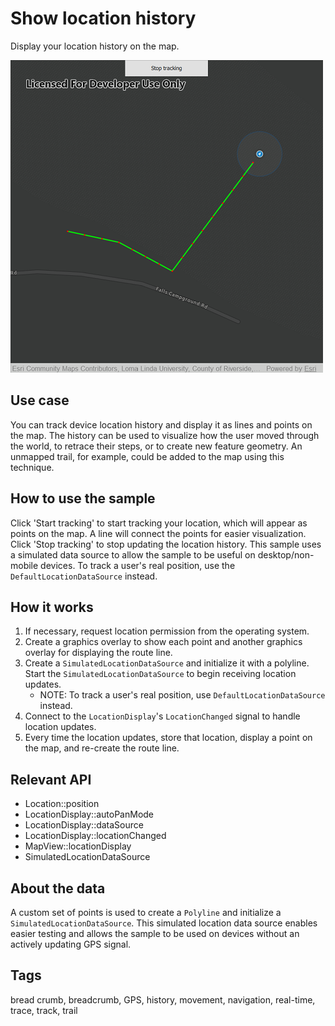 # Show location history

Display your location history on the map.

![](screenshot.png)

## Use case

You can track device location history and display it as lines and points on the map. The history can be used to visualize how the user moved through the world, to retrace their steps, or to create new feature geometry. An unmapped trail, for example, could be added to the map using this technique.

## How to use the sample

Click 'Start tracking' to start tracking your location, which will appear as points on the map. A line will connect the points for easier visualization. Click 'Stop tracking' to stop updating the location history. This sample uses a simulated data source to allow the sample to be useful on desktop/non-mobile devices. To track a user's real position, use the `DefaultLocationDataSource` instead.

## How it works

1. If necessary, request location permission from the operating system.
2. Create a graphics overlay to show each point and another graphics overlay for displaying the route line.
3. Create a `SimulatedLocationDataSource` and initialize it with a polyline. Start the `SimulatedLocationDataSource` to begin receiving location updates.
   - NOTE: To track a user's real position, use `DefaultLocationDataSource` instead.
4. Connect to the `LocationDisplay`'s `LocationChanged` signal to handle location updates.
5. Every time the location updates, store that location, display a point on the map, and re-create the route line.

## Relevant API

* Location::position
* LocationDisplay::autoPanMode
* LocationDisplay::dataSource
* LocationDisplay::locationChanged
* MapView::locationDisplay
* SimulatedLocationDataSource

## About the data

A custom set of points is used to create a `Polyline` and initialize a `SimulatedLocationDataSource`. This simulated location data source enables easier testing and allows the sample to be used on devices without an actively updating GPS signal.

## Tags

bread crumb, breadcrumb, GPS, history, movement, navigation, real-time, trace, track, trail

****************************************

◆ **Action item**
Which lines of the data include the string "updates"? Copy each of them.

◆ **Written response**
3. Create a `SimulatedLocationDataSource` and initialize it with a polyline. Start the `SimulatedLocationDataSource` to begin receiving location updates.
4. Connect to the `LocationDisplay`'s `LocationChanged` signal to handle location updates.
5. Every time the location updates, store that location, display a point on the map, and re-create the route line.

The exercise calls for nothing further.